The task: Take the line that contains "After installation is" in the data below and each line after it, through the last, and repeat them unchanged.

Record extracts:
-*-
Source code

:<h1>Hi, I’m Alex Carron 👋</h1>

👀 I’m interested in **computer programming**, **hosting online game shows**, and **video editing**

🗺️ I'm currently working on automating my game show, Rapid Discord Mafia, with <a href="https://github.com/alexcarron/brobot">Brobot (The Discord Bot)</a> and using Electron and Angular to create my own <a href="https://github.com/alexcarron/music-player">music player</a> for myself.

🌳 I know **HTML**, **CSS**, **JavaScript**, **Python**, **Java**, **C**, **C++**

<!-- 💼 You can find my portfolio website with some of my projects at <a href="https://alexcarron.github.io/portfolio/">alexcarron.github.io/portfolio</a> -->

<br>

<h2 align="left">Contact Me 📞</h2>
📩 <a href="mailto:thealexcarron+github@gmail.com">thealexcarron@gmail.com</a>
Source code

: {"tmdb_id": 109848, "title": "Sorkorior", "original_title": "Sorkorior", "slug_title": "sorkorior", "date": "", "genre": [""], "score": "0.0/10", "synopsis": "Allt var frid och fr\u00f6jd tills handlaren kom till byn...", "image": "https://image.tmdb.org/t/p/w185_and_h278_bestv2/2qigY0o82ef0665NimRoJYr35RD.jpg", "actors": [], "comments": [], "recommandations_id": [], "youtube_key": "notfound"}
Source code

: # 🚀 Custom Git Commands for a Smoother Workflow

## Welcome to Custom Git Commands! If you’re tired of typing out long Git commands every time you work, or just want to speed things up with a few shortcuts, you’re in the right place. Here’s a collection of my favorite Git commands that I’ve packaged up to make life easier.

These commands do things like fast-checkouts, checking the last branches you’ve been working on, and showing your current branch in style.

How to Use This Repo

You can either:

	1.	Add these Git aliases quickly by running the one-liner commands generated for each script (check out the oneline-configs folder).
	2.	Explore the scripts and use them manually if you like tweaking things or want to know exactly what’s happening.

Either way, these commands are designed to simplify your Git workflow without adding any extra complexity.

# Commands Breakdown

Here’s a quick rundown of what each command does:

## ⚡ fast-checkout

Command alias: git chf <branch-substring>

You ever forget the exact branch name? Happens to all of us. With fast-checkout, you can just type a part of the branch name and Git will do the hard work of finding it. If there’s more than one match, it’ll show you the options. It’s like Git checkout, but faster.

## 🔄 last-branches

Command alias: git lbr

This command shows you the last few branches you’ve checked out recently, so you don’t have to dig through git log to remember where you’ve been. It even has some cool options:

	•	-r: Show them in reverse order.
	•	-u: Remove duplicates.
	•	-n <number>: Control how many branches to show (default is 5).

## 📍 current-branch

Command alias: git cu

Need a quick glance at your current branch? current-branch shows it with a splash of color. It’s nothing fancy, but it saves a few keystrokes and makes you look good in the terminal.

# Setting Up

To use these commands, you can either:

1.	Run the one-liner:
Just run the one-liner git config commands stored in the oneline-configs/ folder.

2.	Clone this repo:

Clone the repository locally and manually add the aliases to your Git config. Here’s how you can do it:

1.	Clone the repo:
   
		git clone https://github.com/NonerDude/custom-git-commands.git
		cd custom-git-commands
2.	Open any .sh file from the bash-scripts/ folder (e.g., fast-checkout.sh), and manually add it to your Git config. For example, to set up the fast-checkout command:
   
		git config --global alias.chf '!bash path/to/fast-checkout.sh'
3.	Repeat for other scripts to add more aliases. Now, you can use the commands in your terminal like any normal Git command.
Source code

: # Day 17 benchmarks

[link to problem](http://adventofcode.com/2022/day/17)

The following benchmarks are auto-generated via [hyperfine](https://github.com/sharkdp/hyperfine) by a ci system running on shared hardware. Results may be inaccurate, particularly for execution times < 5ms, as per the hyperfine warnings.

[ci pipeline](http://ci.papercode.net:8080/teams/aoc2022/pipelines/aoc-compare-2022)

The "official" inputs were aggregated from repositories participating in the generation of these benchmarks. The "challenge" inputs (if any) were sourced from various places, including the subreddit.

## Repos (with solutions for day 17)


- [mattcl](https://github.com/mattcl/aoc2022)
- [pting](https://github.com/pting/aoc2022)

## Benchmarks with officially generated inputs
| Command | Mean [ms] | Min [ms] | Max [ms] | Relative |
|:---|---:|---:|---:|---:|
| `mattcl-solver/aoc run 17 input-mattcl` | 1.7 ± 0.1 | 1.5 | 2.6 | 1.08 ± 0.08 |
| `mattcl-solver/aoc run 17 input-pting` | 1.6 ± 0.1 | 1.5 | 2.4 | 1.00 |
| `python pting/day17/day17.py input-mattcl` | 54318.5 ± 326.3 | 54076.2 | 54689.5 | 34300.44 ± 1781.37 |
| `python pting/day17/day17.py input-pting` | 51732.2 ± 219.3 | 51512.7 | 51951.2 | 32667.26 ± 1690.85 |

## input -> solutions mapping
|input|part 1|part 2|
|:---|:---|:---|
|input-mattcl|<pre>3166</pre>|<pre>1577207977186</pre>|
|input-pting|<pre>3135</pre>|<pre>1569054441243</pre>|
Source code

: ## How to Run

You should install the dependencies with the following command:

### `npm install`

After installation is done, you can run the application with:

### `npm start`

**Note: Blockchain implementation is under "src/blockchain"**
-*-
Response to the task:
After installation is done, you can run the application with:

### `npm start`

**Note: Blockchain implementation is under "src/blockchain"**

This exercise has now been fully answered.